AWS in Practice #4: IaC — Terraform Fundamentals

10 min read

The infrastructure built in #1 through #3 is still managed by hand through the console / CLI. If we had to recreate it from scratch — from memory? from notes? — the results would be inconsistent. This post moves that to Terraform.

What we’ll cover:

  • Why IaC — repeatability / code review / drift tracking
  • The shape of Terraform — provider, resource, data, variable, output, state
  • State is the real core — S3 + DynamoDB lock backend
  • Modules — reusable units, environment branching
  • Code-ifying #1’s ECS infrastructure line by line

Why IaC #

Four pains you meet from the console-only approach:

  1. Can’t reproduce — “spin up staging just like prod”? Human memory always leaves subtle differences
  2. Can’t track changes — “who changed the SG last week?” → digging through CloudTrail. With code, it’s git log
  3. Can’t review — that one-line SG inbound change to production cluster doesn’t get peer eyes
  4. Delete / recreate fear — get one resource wrong and you’re afraid to fix it

IaC (Infrastructure as Code) expresses infrastructure as declarative code, addressing all four problems at once.

ToolRole
TerraformMulti-cloud, the most standard. Star of this post
PulumiWritten in TypeScript / Python / Go. Strong for dynamic logic
AWS CDKTypeScript / Python → transpiles to CloudFormation
CloudFormationAWS-native YAML/JSON. Weak in dynamic expression
OpenTofuOSS fork of Terraform (after license dispute)

This series unifies on Terraform. Even if your company uses OpenTofu by policy, the syntax is identical.
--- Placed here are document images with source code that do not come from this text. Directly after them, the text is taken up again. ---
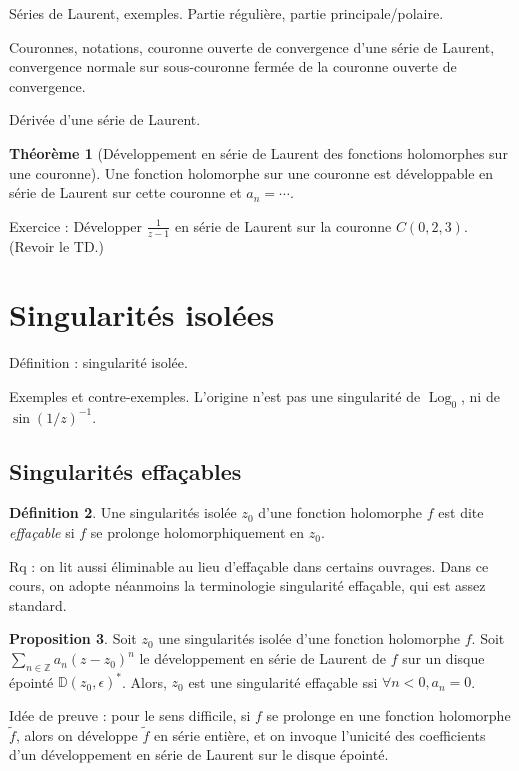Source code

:\documentclass[11pt,a4paper]{book}
\newcommand{\Z}{\mathbb{Z}}
\newcommand{\D}{\mathbb{D}}
\DeclareMathOperator{\Log}{\text{Log}}
\theoremstyle{definition}
\newtheorem{theoreme}{Th\'eor\`eme}[section]
\newtheorem{proposition}[theoreme]{Proposition}
\newtheorem{definition}[theoreme]{D\'efinition}
\theoremstyle{plain}
\begin{document}
Séries de Laurent, exemples.
Partie régulière, partie principale/polaire. 


Couronnes, notations, couronne ouverte de convergence d'une série de Laurent, convergence normale sur sous-couronne fermée de la couronne ouverte de convergence.

Dérivée d'une série de Laurent. 

\begin{theoreme}[Développement en série de Laurent des fonctions holomorphes sur une couronne]
Une fonction holomorphe sur une couronne est développable en série de Laurent sur cette couronne et $a_n = \cdots$.
\end{theoreme}


Exercice : Développer $\frac{1}{z-1}$ en série de Laurent sur la couronne $C(0,2,3)$. (Revoir le TD.)


\section{Singularités isolées}


Définition : singularité isolée.

Exemples et contre-exemples. L'origine n'est pas une singularité de $\Log_0$, ni de $\sin(1/z)^{-1}$.

\subsection{Singularités effaçables}

\begin{definition}
Une singularités isolée $z_0$ d'une fonction holomorphe $f$ est dite \emph{effaçable} si $f$ se prolonge holomorphiquement en $z_0$.
\end{definition}

Rq : on lit aussi \og éliminable\fg{} au lieu d'effaçable dans certains ouvrages. Dans ce cours, on adopte néanmoins la terminologie \og singularité effaçable\fg, qui est assez standard.

\begin{proposition}
Soit $z_0$ une singularités isolée d'une fonction holomorphe $f$.
Soit $\sum_{n\in \Z} a_n(z-z_0)^n$ le développement en série de Laurent de $f$ sur un disque épointé $\D(z_0,\epsilon)^*$.
Alors, $z_0$ est une singularité effaçable ssi $\forall n<0, a_n=0$.
\end{proposition}

Idée de preuve : pour le sens difficile, si $f$ se prolonge en une fonction holomorphe $\tilde f$, alors on développe $\tilde f$ en série entière, et on invoque l'unicité des coefficients d'un développement en série de Laurent sur le disque épointé.
\end{document}
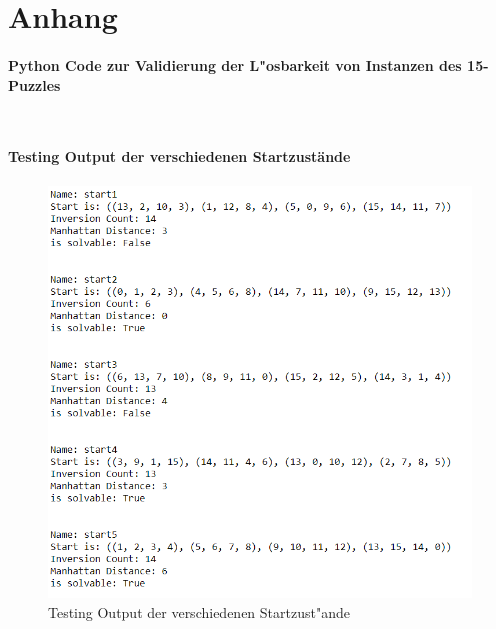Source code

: \chapter{Anhang}


\subsubsection{Python Code zur Validierung der L"osbarkeit von Instanzen des 15-Puzzles}
\label{ssec:appendix-latency-benchmark}
\begin{lstlisting}[caption={Python Code zur Validierung der L"osbarkeit von Instanzen des 15-Puzzles}, label={code:validate-15-puzzle:py}]
\end{lstlisting}
\inputminted[linenos,breaklines,breakanywhere]{python}{../code/15-solvable-v1.py}
\newpage

\subsubsection{Testing Output der verschiedenen Startzust\"ande}
\begin{figure}[H]
    \centering
    \includegraphics[width=\linewidth,keepaspectratio]{img/testing_output.PNG}
    \captionsetup{format=plain, indention=0pt}
    \caption{Testing Output der verschiedenen Startzust"ande \label{app:fig:testing-output}}
\end{figure}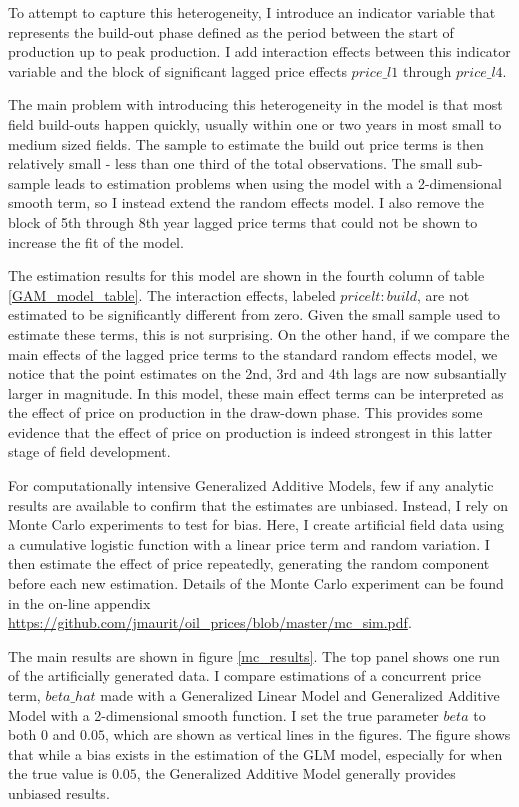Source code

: \documentclass[12pt]{article}
\begin{document}
To attempt to capture this heterogeneity, I introduce an indicator variable that represents the build-out phase defined as the period between the start of production up to peak production. I add interaction effects between this indicator variable and the block of significant lagged price effects $price\_l1$ through $price\_l4$.

The main problem with introducing this heterogeneity in the model is that most field build-outs happen quickly, usually within one or two years in most small to medium sized fields. The sample to estimate the build out price terms is then relatively small - less than one third of the total observations. The small sub-sample leads to estimation problems when using the model with a 2-dimensional smooth term, so I instead extend the random effects model. I also remove the block of 5th through 8th year lagged price terms that could not be shown to increase the fit of the model.

The estimation results for this model are shown in the fourth column of table \ref{GAM_model_table}. The interaction effects, labeled $price lt:build$, are not estimated to be significantly different from zero. Given the small sample used to estimate these terms, this is not surprising. On the other hand, if we compare the main effects of the lagged price terms to the standard random effects model, we notice that the point estimates on the 2nd, 3rd and 4th lags are now subsantially larger in magnitude. In this model, these main effect terms can be interpreted as the effect of price on production in the draw-down phase. This provides some evidence that the effect of price on production is indeed strongest in this latter stage of field development.

For computationally intensive Generalized Additive Models, few if any analytic results are available to confirm that the estimates are unbiased.  Instead, I rely on Monte Carlo experiments to test for bias.  Here, I create artificial field data using a cumulative logistic function with a linear price term and random variation. I then estimate the effect of price repeatedly, generating the random component before each new estimation. Details of the Monte Carlo experiment can be found in the on-line appendix \url{https://github.com/jmaurit/oil_prices/blob/master/mc_sim.pdf}.  

The main results are shown in figure \ref{mc_results}.  The top panel shows one run of the artificially generated data. I compare estimations of a concurrent price term, $beta\_hat$ made with a Generalized Linear Model and Generalized Additive Model with a 2-dimensional smooth function.  I set the true parameter $beta$ to both $0$ and $0.05$, which are shown as vertical lines in the figures.  The figure shows that while a bias exists in the estimation of the GLM model, especially for when the true value is $0.05$, the Generalized Additive Model generally provides unbiased results. 
\end{document}
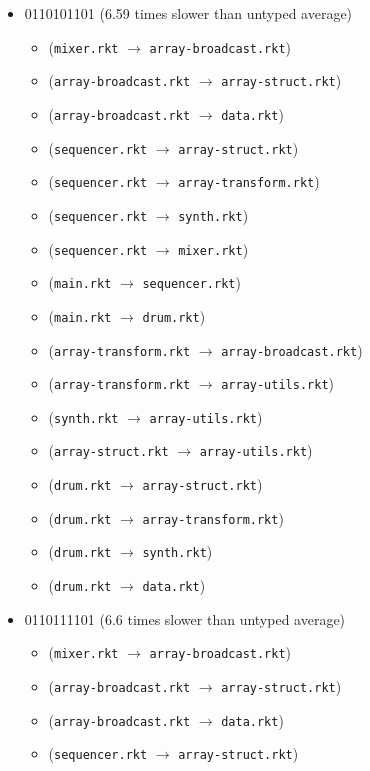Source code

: \documentclass{article}
\newcommand{\mono}[1]{\texttt{#1}}
\begin{document}
\begin{itemize}
\begin{itemize}
  \end{itemize}
\item 0110101101 (6.59 times slower than untyped average)
  \begin{itemize}
  \item (\mono{mixer.rkt} $\rightarrow$ \mono{array-broadcast.rkt})
  \item (\mono{array-broadcast.rkt} $\rightarrow$ \mono{array-struct.rkt})
  \item (\mono{array-broadcast.rkt} $\rightarrow$ \mono{data.rkt})
  \item (\mono{sequencer.rkt} $\rightarrow$ \mono{array-struct.rkt})
  \item (\mono{sequencer.rkt} $\rightarrow$ \mono{array-transform.rkt})
  \item (\mono{sequencer.rkt} $\rightarrow$ \mono{synth.rkt})
  \item (\mono{sequencer.rkt} $\rightarrow$ \mono{mixer.rkt})
  \item (\mono{main.rkt} $\rightarrow$ \mono{sequencer.rkt})
  \item (\mono{main.rkt} $\rightarrow$ \mono{drum.rkt})
  \item (\mono{array-transform.rkt} $\rightarrow$ \mono{array-broadcast.rkt})
  \item (\mono{array-transform.rkt} $\rightarrow$ \mono{array-utils.rkt})
  \item (\mono{synth.rkt} $\rightarrow$ \mono{array-utils.rkt})
  \item (\mono{array-struct.rkt} $\rightarrow$ \mono{array-utils.rkt})
  \item (\mono{drum.rkt} $\rightarrow$ \mono{array-struct.rkt})
  \item (\mono{drum.rkt} $\rightarrow$ \mono{array-transform.rkt})
  \item (\mono{drum.rkt} $\rightarrow$ \mono{synth.rkt})
  \item (\mono{drum.rkt} $\rightarrow$ \mono{data.rkt})
  \end{itemize}
\item 0110111101 (6.6 times slower than untyped average)
  \begin{itemize}
  \item (\mono{mixer.rkt} $\rightarrow$ \mono{array-broadcast.rkt})
  \item (\mono{array-broadcast.rkt} $\rightarrow$ \mono{array-struct.rkt})
  \item (\mono{array-broadcast.rkt} $\rightarrow$ \mono{data.rkt})
  \item (\mono{sequencer.rkt} $\rightarrow$ \mono{array-struct.rkt})

\end{itemize}
\end{itemize}
\end{document}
1) Terraform’s five blocks #

main.tf — the smallest shape
# 1) Provider — how to talk to AWS
provider "aws" {
  region = "ap-northeast-2"
}

# 2) Resource — actual infrastructure to create
resource "aws_ecr_repository" "blog_api" {
  name                 = "blog-api"
  image_tag_mutability = "MUTABLE"

  image_scanning_configuration {
    scan_on_push = true
  }
}

# 3) Data — query existing resources
data "aws_caller_identity" "current" {}

# 4) Variable — external input
variable "environment" {
  type    = string
  default = "dev"
}

# 5) Output — expose results
output "ecr_url" {
  value = aws_ecr_repository.blog_api.repository_url
}

Five blocks in one place make a unit of infrastructure.

The 4-step workflow #

Terraform's 4 steps
terraform init      # download providers, init backend
terraform plan      # preview what gets created/changed/destroyed
terraform apply     # apply
terraform destroy   # delete

The output of plan is Terraform’s biggest value. It catches incidents before code merge.

plan output example
Terraform will perform the following actions:

  # aws_security_group.fargate will be created
  + resource "aws_security_group" "fargate" {
      + arn                    = (known after apply)
      + name                   = "sg-fargate"
      + ingress = [
          + {
              + from_port = 8000
              + to_port   = 8000
              + protocol  = "tcp"
              + ...
            },
        ]
    }

Plan: 1 to add, 0 to change, 0 to destroy.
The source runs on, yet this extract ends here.